Stupid little things that bug you

Bloody mare's tails. They come up all over my garden overnight, you dig them up and they're there again a day or two later. You never get rid of them, apparently
 
Bloody mare's tails. They come up all over my garden overnight, you dig them up and they're there again a day or two later. You never get rid of them, apparently
You can get rid, If you had a digger, went down 8 foot and removed all the earth therefore removing all the roots you would.
And the basis of a swimming pool to boot.
 
You can get rid, If you had a digger, went down 8 foot and removed all the earth therefore removing all the roots you would.
And the basis of a swimming pool to boot.
Spray them with WD40, gets rid including the roots.
 
Bloody mare's tails. They come up all over my garden overnight, you dig them up and they're there again a day or two later. You never get rid of them, apparently
It's bindweed that is my nemesis. I spend the whole of Spring & Summer trying to dig of the roots, but it always returns.
 
Heatwave. The press/media love one telling you how to stay cool in the office, office this, office that. It's all about the office.

I hate working outside in a heatwave. If it's in the high 30's its alot hotter in the sun !
Ha great !!!
The number of times I’ve seen people go and sit outside in the lunch hour then come back in and complain about the heat !!!
 
Here's another. I was looking ifor something in the bottom kitchen cupboard when my Mrs decided to look for something in the cupboard above. She them walked off, a minute later I stood up and smashed my head off the cupboard door she left open. Fuming.
That's on page five of How To Be An Utter Bitch, right next to the bit about using a vac at seven in the morning.
 
That's on page five of How To Be An Utter Bitch, right next to the bit about using a vac at seven in the morning.
A woman vacuuming at seven in the morning is basically saying "This is what I asked you to do last night, but you were too busy with something else". - She might be right, but the vast majority of things classed as "something else" are more interesting than vacuuming.
 
That's on page five of How To Be An Utter Bitch, right next to the bit about using a vac at seven in the morning.
Or the noise gun, they love those fucking noise guns at the crack of dawn!

(I mean a hairdryer, by the way)
 
Or the noise gun, they love those fucking noise guns at the crack of dawn!
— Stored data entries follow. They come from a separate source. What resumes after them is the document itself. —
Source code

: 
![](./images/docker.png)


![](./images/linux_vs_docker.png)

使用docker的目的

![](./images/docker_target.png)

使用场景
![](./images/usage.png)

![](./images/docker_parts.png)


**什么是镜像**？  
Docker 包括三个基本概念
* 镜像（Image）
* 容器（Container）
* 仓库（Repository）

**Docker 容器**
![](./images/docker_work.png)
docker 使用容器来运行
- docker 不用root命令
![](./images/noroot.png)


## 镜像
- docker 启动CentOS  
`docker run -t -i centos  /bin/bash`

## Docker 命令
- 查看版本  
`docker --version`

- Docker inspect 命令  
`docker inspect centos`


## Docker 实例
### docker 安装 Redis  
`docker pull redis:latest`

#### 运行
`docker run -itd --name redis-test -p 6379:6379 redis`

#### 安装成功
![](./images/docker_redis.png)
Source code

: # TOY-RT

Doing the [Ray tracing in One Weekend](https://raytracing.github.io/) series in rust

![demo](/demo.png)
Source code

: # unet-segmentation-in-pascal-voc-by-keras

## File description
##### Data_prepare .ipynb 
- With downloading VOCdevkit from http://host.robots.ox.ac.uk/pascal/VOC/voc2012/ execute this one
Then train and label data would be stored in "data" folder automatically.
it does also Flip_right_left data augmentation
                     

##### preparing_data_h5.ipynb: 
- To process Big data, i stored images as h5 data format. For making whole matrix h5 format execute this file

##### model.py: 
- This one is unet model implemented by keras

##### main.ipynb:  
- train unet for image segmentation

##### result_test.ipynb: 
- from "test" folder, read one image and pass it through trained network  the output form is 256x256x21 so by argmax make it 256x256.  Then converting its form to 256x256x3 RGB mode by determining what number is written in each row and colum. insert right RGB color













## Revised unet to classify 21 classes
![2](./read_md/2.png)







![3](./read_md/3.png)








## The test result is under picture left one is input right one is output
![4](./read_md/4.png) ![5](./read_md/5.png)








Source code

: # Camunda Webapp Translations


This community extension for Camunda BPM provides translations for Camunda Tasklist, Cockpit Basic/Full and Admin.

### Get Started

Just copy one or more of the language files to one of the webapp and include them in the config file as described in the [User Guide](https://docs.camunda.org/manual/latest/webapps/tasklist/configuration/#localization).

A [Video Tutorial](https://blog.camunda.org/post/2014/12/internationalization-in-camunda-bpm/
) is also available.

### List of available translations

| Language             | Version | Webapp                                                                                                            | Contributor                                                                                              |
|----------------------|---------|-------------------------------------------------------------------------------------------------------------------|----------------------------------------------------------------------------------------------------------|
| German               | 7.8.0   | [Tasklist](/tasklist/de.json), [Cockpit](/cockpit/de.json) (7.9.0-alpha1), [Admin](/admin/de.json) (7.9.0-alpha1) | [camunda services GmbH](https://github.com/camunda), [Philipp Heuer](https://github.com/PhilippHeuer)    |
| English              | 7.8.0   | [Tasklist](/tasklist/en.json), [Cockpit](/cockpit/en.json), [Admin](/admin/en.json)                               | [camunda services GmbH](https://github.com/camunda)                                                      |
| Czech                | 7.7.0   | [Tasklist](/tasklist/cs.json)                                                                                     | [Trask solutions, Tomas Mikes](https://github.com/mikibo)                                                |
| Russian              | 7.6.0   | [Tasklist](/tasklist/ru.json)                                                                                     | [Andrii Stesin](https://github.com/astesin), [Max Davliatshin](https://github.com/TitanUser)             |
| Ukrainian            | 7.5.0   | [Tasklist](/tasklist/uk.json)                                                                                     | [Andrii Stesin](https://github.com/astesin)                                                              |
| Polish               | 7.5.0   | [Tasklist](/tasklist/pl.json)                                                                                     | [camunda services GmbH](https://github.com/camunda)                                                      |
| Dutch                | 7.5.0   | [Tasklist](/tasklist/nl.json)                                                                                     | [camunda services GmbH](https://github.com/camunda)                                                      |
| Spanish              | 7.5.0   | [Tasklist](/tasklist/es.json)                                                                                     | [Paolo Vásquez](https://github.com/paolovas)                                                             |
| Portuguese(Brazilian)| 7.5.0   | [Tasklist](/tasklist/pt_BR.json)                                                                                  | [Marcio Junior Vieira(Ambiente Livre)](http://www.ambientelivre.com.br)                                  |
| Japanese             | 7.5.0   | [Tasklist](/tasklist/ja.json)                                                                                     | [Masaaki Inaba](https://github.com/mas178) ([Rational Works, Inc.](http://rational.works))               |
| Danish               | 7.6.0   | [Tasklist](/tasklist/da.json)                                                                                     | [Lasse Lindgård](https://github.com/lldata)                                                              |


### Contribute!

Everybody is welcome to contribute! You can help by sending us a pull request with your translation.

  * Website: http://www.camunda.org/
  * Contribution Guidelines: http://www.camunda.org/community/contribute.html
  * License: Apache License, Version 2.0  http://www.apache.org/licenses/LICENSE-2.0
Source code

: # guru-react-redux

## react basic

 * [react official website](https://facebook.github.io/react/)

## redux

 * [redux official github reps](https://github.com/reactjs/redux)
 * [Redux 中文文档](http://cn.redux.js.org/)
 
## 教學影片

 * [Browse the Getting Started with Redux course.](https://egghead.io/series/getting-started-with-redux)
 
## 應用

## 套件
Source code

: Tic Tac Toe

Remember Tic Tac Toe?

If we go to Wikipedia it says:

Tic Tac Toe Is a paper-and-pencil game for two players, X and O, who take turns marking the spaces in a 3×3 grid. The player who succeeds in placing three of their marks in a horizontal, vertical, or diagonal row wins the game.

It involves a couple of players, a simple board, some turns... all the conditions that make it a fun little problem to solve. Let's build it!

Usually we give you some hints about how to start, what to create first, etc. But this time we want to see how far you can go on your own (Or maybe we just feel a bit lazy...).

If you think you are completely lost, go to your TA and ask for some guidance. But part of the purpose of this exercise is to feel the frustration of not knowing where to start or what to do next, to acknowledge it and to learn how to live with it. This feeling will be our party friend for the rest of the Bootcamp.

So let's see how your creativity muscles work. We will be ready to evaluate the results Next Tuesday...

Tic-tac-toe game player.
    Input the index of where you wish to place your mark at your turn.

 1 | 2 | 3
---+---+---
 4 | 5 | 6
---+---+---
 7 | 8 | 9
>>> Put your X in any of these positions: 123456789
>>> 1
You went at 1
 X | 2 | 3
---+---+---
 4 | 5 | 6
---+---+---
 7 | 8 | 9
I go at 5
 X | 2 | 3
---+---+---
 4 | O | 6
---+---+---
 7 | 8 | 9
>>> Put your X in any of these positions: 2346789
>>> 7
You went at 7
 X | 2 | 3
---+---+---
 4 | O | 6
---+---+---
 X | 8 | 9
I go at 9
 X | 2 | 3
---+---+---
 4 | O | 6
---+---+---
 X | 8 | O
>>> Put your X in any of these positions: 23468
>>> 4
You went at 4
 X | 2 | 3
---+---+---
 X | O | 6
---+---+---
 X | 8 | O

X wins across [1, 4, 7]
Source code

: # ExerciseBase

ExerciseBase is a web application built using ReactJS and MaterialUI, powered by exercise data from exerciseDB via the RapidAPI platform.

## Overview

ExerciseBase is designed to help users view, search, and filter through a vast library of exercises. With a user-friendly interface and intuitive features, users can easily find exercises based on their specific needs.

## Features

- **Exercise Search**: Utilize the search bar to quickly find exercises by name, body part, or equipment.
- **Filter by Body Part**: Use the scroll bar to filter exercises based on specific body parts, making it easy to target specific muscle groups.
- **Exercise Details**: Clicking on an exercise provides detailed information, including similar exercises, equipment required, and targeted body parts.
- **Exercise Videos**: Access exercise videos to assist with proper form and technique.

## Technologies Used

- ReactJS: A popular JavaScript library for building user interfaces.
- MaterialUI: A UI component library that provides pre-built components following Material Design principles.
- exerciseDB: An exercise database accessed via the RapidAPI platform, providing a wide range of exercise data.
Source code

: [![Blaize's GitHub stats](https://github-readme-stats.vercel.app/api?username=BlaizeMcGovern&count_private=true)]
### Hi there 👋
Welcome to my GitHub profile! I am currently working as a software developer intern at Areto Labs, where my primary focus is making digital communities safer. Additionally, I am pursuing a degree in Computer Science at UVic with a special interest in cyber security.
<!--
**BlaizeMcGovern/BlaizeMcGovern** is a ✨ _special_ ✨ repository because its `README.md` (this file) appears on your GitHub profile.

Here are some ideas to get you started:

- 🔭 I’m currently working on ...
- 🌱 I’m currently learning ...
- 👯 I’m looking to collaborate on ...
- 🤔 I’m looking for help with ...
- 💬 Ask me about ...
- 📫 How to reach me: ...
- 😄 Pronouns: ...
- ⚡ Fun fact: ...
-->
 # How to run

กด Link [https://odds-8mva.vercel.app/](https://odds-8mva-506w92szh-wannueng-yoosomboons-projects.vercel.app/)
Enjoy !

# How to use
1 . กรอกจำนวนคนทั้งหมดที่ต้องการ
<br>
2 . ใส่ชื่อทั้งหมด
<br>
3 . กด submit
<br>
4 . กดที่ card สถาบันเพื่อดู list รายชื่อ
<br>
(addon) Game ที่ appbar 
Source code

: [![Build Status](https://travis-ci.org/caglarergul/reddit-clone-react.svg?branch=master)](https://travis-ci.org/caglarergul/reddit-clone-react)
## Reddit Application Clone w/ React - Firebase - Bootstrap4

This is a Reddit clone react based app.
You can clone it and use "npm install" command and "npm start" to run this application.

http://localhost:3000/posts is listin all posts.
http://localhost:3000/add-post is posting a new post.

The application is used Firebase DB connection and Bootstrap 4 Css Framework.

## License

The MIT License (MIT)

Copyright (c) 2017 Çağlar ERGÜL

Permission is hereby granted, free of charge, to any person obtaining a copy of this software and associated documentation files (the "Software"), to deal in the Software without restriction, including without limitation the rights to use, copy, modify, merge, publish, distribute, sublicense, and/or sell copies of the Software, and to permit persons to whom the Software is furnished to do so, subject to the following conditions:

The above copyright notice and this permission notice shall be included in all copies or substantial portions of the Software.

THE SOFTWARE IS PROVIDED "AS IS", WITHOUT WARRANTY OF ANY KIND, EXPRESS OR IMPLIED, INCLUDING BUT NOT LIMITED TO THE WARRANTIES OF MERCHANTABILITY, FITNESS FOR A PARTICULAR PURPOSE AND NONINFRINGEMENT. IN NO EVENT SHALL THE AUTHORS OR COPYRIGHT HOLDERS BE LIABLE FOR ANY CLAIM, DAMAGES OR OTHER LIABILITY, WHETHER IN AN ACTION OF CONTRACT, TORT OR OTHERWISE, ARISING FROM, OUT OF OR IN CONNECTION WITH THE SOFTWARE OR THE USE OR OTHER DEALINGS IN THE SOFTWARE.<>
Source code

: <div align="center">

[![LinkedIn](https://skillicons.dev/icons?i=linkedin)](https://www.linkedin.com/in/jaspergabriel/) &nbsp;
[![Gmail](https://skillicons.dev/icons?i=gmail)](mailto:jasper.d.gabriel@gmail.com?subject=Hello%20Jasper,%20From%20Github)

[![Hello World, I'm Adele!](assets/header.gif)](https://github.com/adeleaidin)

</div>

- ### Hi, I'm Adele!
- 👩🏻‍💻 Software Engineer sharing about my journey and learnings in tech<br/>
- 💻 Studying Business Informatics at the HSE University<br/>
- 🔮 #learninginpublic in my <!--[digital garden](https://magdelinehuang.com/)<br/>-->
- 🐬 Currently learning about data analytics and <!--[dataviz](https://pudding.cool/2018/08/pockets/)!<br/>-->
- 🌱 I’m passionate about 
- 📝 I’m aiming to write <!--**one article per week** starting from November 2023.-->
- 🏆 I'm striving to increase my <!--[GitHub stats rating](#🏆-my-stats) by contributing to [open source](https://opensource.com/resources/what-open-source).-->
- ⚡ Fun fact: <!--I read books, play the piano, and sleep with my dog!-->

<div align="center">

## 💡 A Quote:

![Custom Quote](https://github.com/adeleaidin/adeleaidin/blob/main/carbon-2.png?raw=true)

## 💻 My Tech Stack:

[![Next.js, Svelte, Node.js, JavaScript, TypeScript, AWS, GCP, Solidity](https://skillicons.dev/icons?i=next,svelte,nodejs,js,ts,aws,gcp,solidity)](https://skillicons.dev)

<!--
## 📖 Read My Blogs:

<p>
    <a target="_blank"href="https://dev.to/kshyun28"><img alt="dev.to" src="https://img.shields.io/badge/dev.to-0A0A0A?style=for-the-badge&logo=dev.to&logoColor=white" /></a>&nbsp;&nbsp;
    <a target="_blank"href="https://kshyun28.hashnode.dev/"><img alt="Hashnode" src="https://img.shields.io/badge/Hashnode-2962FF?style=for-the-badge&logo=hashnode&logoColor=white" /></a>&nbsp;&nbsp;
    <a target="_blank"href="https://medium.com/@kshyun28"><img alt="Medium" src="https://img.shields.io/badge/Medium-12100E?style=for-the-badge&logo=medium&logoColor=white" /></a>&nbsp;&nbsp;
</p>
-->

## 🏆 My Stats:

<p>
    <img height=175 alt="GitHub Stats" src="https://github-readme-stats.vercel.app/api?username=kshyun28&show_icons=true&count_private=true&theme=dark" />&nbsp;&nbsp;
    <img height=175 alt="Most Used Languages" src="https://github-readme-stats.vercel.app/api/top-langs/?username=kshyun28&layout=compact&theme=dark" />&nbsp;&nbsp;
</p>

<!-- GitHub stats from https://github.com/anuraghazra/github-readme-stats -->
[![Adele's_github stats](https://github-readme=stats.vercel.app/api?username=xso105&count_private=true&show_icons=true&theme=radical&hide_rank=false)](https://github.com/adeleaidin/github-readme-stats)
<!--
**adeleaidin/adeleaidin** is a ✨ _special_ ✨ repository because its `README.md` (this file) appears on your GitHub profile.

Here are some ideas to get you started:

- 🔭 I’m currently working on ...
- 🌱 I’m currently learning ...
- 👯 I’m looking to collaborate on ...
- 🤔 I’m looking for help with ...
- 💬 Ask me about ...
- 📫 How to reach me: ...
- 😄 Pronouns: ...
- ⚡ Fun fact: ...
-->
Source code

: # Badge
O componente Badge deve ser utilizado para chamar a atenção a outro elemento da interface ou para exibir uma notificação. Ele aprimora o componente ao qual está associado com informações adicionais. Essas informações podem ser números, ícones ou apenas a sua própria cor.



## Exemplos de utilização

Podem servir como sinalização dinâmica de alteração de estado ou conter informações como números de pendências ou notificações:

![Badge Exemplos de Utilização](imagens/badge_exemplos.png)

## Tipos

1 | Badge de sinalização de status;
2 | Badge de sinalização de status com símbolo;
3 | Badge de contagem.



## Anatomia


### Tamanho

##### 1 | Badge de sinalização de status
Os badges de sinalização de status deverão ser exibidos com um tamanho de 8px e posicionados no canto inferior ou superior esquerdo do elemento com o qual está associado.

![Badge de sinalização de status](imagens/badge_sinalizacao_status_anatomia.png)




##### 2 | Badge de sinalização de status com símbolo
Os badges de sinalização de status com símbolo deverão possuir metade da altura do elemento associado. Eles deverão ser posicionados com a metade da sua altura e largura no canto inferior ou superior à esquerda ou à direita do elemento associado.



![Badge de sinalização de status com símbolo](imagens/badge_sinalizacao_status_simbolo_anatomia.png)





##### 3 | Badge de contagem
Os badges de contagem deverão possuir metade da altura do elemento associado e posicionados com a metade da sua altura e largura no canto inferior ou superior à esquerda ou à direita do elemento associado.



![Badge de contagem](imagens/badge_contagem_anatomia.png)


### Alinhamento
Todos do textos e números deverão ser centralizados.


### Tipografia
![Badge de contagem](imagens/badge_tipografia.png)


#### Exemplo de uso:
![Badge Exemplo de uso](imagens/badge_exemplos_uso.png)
(I mean a hairdryer, by the way)
Mine "Plays the kitchen drums" (page 8)...Pissing around in the kitchen cupboards, moving pans about, slamming cups and stuff at silly o'clock...she sounds like Ringo Starr just making a brew...
 
Page 25- "The Mop trick"
Wait till he nips in the back garden for any reason.....then mop the kitchen floor....This serves two purposes. 1. Control, provides an invisible barrier that must not be crossed leaving you outside like a twat for longer than you anticipated 2. She doesn't tell you she's done it on purpose so she has an excuse to moan at you. Also works with a dry mop for added inner bitch smarm.
 
Page 25- "The Mop trick"
Wait till he nips in the back garden for any reason.....then mop the kitchen floor....This serves two purposes. 1. Control, provides an invisible barrier that must not be crossed leaving you outside like a twat for longer than you anticipated 2. She doesn't tell you she's done it on purpose so she has an excuse to moan at you. Also works with a dry mop for added inner bitch smarm.
You could just practice the art of levitation, I'm still working on it.
 
A work colleague who starts work 5 minutes before the start time and finishing late at the end of the day. But does nothing for the 6 hours in between.

Plus the manager loves then for being so keen !! Fuck me they do nothing for 6 bloody hours !!